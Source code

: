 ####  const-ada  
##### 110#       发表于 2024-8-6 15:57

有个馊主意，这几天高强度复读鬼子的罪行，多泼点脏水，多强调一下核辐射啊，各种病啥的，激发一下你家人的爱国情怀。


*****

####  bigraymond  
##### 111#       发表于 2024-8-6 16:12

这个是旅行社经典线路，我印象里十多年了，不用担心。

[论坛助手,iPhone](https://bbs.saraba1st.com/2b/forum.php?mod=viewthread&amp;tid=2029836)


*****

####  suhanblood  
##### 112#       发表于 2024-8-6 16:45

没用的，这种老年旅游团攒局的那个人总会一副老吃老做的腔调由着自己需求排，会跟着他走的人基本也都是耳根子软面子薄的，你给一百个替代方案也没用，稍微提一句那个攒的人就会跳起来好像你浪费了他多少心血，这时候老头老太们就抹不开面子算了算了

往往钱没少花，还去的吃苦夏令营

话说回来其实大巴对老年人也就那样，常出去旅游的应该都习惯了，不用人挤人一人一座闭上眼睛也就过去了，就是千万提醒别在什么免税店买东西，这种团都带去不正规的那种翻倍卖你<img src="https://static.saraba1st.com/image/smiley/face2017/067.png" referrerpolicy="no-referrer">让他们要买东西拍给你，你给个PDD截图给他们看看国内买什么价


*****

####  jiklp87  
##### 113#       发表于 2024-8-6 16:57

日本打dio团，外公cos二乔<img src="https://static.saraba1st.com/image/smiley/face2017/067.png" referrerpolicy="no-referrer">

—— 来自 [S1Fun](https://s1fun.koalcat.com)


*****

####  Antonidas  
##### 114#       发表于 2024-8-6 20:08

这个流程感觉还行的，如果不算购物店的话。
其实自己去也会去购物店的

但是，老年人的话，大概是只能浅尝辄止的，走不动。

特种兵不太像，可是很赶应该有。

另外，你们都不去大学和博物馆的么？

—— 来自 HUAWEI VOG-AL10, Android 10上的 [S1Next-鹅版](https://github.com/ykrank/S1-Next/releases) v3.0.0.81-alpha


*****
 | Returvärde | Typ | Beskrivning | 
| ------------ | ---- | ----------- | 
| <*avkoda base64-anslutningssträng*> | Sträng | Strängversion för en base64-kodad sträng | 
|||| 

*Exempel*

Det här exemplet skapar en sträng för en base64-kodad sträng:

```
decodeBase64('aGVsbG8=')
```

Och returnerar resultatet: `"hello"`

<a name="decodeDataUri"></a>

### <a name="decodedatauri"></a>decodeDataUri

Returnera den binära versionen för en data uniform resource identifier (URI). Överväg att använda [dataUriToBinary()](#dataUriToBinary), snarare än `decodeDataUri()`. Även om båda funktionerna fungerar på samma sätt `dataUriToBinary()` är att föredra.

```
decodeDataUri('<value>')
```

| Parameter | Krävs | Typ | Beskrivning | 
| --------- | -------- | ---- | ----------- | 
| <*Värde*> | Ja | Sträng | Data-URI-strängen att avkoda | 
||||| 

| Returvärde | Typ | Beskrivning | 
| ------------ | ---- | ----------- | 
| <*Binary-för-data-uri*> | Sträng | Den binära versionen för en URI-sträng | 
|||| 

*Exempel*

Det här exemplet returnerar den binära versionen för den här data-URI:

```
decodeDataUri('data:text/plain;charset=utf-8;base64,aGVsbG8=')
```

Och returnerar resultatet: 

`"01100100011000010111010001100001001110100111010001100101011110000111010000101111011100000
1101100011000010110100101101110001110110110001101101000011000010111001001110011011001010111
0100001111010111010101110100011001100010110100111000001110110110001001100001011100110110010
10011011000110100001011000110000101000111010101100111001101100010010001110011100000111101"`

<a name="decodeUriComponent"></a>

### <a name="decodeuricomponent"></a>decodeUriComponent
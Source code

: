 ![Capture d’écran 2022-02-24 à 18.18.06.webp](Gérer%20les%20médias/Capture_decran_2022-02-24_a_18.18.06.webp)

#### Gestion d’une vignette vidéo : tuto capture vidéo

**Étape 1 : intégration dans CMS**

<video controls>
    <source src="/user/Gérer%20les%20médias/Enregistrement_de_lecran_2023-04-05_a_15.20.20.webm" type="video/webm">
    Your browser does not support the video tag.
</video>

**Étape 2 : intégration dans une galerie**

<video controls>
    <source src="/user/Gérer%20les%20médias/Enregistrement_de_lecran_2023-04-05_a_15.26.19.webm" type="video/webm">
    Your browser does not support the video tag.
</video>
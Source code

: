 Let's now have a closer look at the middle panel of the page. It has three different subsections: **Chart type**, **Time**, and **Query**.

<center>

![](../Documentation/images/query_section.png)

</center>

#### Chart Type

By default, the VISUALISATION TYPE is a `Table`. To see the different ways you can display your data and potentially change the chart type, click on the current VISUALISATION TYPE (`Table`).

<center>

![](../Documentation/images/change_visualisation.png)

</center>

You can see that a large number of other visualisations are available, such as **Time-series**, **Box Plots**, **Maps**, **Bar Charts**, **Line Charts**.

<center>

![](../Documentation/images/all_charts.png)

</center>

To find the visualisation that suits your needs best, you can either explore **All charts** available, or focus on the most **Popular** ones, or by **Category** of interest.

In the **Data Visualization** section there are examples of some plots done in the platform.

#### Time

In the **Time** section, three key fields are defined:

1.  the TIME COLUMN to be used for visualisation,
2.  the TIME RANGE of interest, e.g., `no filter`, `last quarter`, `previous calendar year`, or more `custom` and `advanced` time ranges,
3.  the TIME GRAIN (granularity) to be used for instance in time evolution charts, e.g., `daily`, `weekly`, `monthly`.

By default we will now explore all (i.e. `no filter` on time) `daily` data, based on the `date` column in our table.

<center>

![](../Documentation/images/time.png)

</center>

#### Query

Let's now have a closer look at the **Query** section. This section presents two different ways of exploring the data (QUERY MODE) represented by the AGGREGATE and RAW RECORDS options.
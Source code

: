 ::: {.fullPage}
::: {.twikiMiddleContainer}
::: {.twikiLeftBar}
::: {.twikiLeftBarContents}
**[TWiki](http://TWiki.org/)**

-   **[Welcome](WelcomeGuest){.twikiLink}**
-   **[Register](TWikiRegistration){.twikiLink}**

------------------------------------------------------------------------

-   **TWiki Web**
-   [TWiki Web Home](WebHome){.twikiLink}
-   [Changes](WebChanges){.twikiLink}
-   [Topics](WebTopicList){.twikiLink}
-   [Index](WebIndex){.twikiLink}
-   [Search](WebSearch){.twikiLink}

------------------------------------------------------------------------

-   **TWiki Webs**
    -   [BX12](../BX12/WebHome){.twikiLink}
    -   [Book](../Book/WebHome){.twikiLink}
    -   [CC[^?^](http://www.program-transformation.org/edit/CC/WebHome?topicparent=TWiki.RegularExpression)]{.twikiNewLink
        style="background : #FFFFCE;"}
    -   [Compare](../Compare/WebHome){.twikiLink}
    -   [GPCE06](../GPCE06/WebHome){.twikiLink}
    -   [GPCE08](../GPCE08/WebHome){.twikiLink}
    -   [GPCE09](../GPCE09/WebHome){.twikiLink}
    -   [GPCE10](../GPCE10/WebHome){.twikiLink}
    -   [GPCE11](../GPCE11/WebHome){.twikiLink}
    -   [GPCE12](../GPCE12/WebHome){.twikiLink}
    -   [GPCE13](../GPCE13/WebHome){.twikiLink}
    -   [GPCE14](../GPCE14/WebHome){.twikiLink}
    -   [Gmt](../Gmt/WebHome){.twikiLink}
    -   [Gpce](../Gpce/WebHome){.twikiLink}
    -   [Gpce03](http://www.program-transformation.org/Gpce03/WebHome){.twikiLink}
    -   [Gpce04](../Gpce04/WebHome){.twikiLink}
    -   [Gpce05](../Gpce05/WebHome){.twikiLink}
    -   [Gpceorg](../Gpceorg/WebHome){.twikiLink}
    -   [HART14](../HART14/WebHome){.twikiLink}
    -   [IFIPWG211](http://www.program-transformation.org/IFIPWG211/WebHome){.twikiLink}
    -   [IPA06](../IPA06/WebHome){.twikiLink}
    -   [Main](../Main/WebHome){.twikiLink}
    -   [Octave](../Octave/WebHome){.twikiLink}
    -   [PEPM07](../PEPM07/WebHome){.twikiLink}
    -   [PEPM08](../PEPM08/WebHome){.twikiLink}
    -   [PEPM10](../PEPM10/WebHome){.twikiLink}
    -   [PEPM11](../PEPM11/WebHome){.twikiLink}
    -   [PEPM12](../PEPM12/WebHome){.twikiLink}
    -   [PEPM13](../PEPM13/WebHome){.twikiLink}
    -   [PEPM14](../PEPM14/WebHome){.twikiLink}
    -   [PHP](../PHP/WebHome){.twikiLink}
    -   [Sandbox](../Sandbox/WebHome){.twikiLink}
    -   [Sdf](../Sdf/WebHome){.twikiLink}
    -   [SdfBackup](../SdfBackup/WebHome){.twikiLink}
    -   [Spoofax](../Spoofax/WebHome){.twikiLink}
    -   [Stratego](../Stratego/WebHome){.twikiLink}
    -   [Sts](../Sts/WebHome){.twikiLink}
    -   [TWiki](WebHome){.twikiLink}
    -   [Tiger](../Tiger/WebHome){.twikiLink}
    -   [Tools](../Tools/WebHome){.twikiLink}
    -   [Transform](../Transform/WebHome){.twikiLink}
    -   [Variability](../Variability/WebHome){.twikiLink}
· · · · · · ·
• **ACTION ITEM**: Compute the number of lines in the entries above that hold the word "Beskrivning"; the answer must contain nothing else.

• **EXERCISE RESULT**: 3